The friendliest, high quality science and math community on the planet! Everyone who loves science is here!

Why isn't everything expanding in an expanding universe?

  1. May 11, 2015 #1
    Viewpoint 1:
    Because gravity or other forces that are holding the thing concerned (be it a galaxy, a ruler or an atom) together are way stronger than the "force" caused by the expansion of space. So strictly speaking, space does in fact expand everywhere, including the space inside an atom between its nucleus and its electrons. But gravity or other forces keep the size of the object constant.

    Viewpoint 2:
    The space within the thing concerned (such as the space inside an atom) is of a different nature from the space between two galaxies (the space that "occupies" the vast region of space). Let's call the former type-1 space and the latter type-2 space. Only type-2 space expands for some reason; eg., type-2 space is filled with (or littered with) dark energy, which drives the expansion, but type-1 space is void of dark energy.

    I think the correct or the widely accepted viewpoint is the first one. But I don't understand how exactly the size of an object is being kept constant.
     
    Last edited: May 11, 2015
  2. jcsd
  3. May 11, 2015 #2

    phinds

    User Avatar
    Gold Member
    2016 Award

    Viewpoint 2 sounds like nonsense to me. Where did you hear this? Do you have reputable citations?
     
  4. May 11, 2015 #3

    Chalnoth

    User Avatar
    Science Advisor

    Everything isn't expanding because the universe doesn't have perfectly uniform density. When you work through the equations of what gravity predicts in the face of differences in density from place to place, you get an average, large-scale expansion, but small-scale bound systems that are reasonably stable over time (e.g. galaxy clusters and smaller).
     
  5. May 11, 2015 #4

    PeterDonis

    User Avatar
    2016 Award

    Staff: Mentor

    There is no such thing; the expansion of the universe does not give rise to any force.
     
  6. May 11, 2015 #5
    Yes, that's why it was in quotation marks. iirc, Prof Susskind mentioned in one of his lectures that the expansion can be modelled using a small force.
     
  7. May 11, 2015 #6

    PeterDonis

    User Avatar
    2016 Award

    Staff: Mentor

    Do you have a reference?
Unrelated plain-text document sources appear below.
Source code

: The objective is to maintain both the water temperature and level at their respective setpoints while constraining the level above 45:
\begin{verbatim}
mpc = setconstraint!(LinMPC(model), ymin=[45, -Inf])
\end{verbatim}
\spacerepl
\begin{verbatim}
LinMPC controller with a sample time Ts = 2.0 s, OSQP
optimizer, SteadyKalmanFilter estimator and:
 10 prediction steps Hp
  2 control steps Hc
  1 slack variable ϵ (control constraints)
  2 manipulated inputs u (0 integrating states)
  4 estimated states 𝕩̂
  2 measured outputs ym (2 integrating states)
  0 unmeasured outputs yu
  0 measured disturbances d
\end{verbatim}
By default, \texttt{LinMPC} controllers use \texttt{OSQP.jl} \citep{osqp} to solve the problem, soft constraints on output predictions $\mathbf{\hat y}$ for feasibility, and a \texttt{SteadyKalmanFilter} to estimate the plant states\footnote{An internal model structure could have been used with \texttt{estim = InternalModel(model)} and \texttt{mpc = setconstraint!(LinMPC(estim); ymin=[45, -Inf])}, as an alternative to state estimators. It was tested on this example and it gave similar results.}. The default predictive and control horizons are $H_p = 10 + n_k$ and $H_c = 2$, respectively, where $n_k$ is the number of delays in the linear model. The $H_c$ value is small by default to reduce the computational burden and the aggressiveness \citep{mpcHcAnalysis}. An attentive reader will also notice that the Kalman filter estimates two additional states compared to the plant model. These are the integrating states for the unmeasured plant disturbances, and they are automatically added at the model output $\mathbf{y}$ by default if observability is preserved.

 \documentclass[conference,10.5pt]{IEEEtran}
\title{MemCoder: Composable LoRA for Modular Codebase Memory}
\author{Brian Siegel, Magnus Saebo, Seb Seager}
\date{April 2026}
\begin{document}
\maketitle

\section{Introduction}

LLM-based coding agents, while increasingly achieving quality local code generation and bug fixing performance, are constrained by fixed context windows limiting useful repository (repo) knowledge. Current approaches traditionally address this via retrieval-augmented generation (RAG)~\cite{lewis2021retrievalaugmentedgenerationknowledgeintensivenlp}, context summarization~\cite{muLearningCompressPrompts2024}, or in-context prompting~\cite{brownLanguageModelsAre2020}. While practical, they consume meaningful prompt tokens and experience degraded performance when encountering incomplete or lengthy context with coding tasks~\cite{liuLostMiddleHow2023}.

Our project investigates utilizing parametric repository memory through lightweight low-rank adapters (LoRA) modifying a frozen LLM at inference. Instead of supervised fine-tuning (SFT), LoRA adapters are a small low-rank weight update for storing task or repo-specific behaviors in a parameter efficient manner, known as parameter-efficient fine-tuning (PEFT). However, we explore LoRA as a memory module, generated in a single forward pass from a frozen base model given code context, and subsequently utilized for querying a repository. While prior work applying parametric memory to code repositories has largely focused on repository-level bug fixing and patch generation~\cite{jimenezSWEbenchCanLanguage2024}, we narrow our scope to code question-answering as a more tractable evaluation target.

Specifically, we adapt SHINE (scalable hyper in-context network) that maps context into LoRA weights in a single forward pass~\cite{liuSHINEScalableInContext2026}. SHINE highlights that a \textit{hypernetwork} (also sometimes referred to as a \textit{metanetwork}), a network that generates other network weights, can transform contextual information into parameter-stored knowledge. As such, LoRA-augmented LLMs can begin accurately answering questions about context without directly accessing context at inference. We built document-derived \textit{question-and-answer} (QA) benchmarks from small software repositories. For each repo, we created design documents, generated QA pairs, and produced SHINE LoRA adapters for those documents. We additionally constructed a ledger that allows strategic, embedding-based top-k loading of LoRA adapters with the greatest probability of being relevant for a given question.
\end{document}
I suspect the use of the word "force" in this connection was ill-advised, since it leads to the erroneous inference you have made. Expansion does not "try" to push bound objects apart, which is what the word "force" implies.
     
  8. May 11, 2015 #7

    wabbit

    User Avatar
    Gold Member

    I suspect he may have been discussing accelerated expansion in the presence of a cosmological constant, where something like that is possible (within limits) but I don't think it makes sense at all for unaccelerated expansion.
     
  9. May 11, 2015 #8

    Chronos

    User Avatar
    Science Advisor
    Gold Member

    We can safely conclude the historical earth sun recession rate is much smaller than that predicted by the expansion rate of the universe based on a variety of unrelated lines of evidence as discussed in this paper;http://arxiv.org/abs/1306.3166, A Closer Earth and the Faint Young Sun Paradox: Modification of the Laws of Gravitation, or Sun/Earth Mass Losses? Given the existing expansion rate measured at 1% per 140,000,000 years the earth would have been about 27% closer to the sun at the beginning of the Archean era 3.8 billion years ago. This is inconsistent with a vast body of climate and paleontology evidence.
     
  10. May 11, 2015 #9
    As far as I know, the universe at the smallest level does expand. A possible fate of the universe is called the big rip, where the expansion of space becomes so fast that atoms aren't able to keep themselves together.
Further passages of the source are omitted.